BY MATT MENCARINI | SPORTS EDITOR

There’s a great SportscCenter commercial where the anchors simulate what they would do if a show went into a rain delay, killing time as if they were athletes.

I know it never really happens, but I get a kick out of watching Steve Levy and John Anderson pretend to be ballplayers anxious to get back out on the clay. But for some local baseball teams, the end of last week was the real deal, and much longer.

Seabreeze was scheduled to play Melbourne Wednesday, May 1, but that didn’t actually happen until May 6, the same day Father Lopez finally played St. Johns Country Day, which had been postponed since Thursday, May 2.

Both teams were waiting to play the first game of their respective regional tournaments.

At one point, it looked like Seabreeze might play during the weekend. Father Lopez and St. Johns Country Day actually showed up to the field Friday. But a constant downpour nixed those best intentions.

“You look at it both ways,” Seabreeze coach Anthony Campanella said late in the week, before the Melbourne game. “At the end of the season, a lot of these kids are kind of tired. This can be a positive thing where it can give them some rest.
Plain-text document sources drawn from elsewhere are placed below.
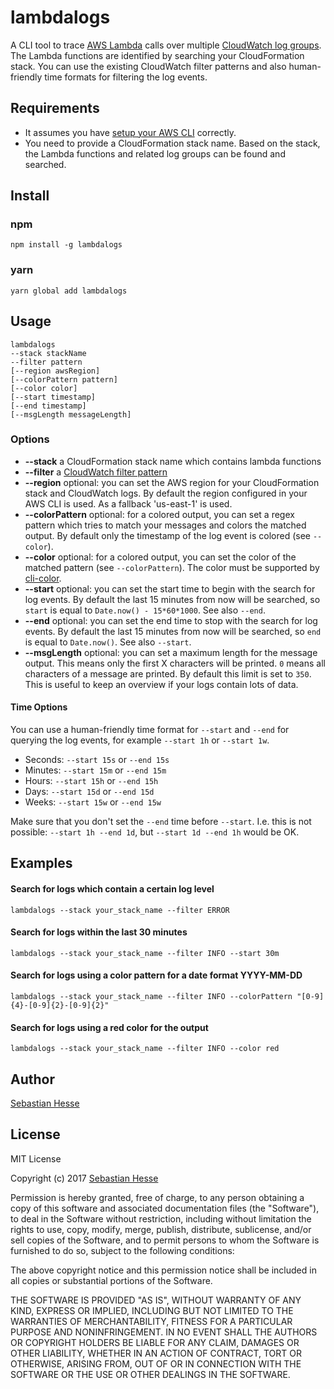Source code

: # lambdalogs
A CLI tool to trace [AWS Lambda](https://aws.amazon.com/lambda/) calls over multiple
[CloudWatch log groups](http://docs.aws.amazon.com/AmazonCloudWatch/latest/logs/CloudWatchLogsConcepts.html).
The Lambda functions are identified by searching your CloudFormation stack. You can use the existing CloudWatch filter patterns and also
human-friendly time formats for filtering the log events.


## Requirements
* It assumes you have [setup your AWS CLI](http://docs.aws.amazon.com/cli/latest/userguide/installing.html) correctly.
* You need to provide a CloudFormation stack name. Based on the stack, the Lambda functions and related log groups can be found and searched.


## Install

### npm
```
npm install -g lambdalogs
```

### yarn

```
yarn global add lambdalogs
```


## Usage

```
lambdalogs
--stack stackName
--filter pattern
[--region awsRegion]
[--colorPattern pattern]
[--color color] 
[--start timestamp] 
[--end timestamp] 
[--msgLength messageLength]
```

### Options
* **--stack** a CloudFormation stack name which contains lambda functions
* **--filter** a [CloudWatch filter pattern](http://docs.aws.amazon.com/AmazonCloudWatch/latest/logs/FilterAndPatternSyntax.html)
* **--region** optional: you can set the AWS region for your CloudFormation stack and CloudWatch logs. By default the region configured in your AWS CLI is used. As a fallback 'us-east-1' is used.
* **--colorPattern** optional: for a colored output, you can set a regex pattern which tries to match your messages and colors the matched output. By default only the timestamp of the log event is colored (see `--color`).
* **--color** optional: for a colored output, you can set the color of the matched pattern (see `--colorPattern`). The color must be supported by [cli-color](https://www.npmjs.com/package/cli-color).
* **--start** optional: you can set the start time to begin with the search for log events. By default the last 15 minutes from now will be searched, so `start` is equal to `Date.now() - 15*60*1000`. See also `--end`.
* **--end** optional: you can set the end time to stop with the search for log events. By default the last 15 minutes from now will be searched, so `end` is equal to `Date.now()`. See also `--start`.
* **--msgLength** optional: you can set a maximum length for the message output. This means only the first X characters will be printed. `0` means all characters of a message are printed. By default this limit is set to `350`. This is useful to keep an overview if your logs contain lots of data.


#### Time Options

You can use a human-friendly time format for `--start` and `--end` for querying the log events, for example `--start 1h` or `--start 1w`.

* Seconds: `--start 15s` or `--end 15s`
* Minutes: `--start 15m` or `--end 15m`
* Hours: `--start 15h` or `--end 15h`
* Days: `--start 15d` or `--end 15d`
* Weeks: `--start 15w` or `--end 15w`

Make sure that you don't set the `--end` time before `--start`. I.e. this is not possible: `--start 1h --end 1d`, but `--start 1d --end 1h` would be OK.


## Examples

#### Search for logs which contain a certain log level
```
lambdalogs --stack your_stack_name --filter ERROR
```


#### Search for logs within the last 30 minutes
```
lambdalogs --stack your_stack_name --filter INFO --start 30m
```


#### Search for logs using a color pattern for a date format YYYY-MM-DD
```
lambdalogs --stack your_stack_name --filter INFO --colorPattern "[0-9]{4}-[0-9]{2}-[0-9]{2}"
```


#### Search for logs using a red color for the output
```
lambdalogs --stack your_stack_name --filter INFO --color red
```


## Author

[Sebastian Hesse](https://www.sebastianhesse.de)


## License

MIT License

Copyright (c) 2017 [Sebastian Hesse](https://www.sebastianhesse.de)

Permission is hereby granted, free of charge, to any person obtaining a copy
of this software and associated documentation files (the "Software"), to deal
in the Software without restriction, including without limitation the rights
to use, copy, modify, merge, publish, distribute, sublicense, and/or sell
copies of the Software, and to permit persons to whom the Software is
furnished to do so, subject to the following conditions:

The above copyright notice and this permission notice shall be included in all
copies or substantial portions of the Software.

THE SOFTWARE IS PROVIDED "AS IS", WITHOUT WARRANTY OF ANY KIND, EXPRESS OR
IMPLIED, INCLUDING BUT NOT LIMITED TO THE WARRANTIES OF MERCHANTABILITY,
FITNESS FOR A PARTICULAR PURPOSE AND NONINFRINGEMENT. IN NO EVENT SHALL THE
AUTHORS OR COPYRIGHT HOLDERS BE LIABLE FOR ANY CLAIM, DAMAGES OR OTHER
LIABILITY, WHETHER IN AN ACTION OF CONTRACT, TORT OR OTHERWISE, ARISING FROM,
OUT OF OR IN CONNECTION WITH THE SOFTWARE OR THE USE OR OTHER DEALINGS IN THE
SOFTWARE.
Or, in our situation, we've been playing so well, so we want to play.”

Both teams were able to get some work in, though, during the delays, although their activities were limited.

“It’s just something we’ve been talking about all year, and that’s adversity,” Father Lopez coach Trevor Berryhill said. “Teams that are going to be successful are going to push through. ... It’s not about the weather or the other team, its about us — stay mentally tough and be ready to play.”

But both coaches also recognized the large part timing and rhythm plays in their sport, and for their teams.

“You just have to hope that the coaches have done a good enough job starting the season (so) that these guys can execute,” Campanella said.

Unlike Levy and Anderson, when the rain delays ended for Seabreeze and Father Lopez, they didn’t get to hop into a chair and read off a teleprompter.

The Sandcrabs and the Green Wave had games to win. Their seasons depended on it.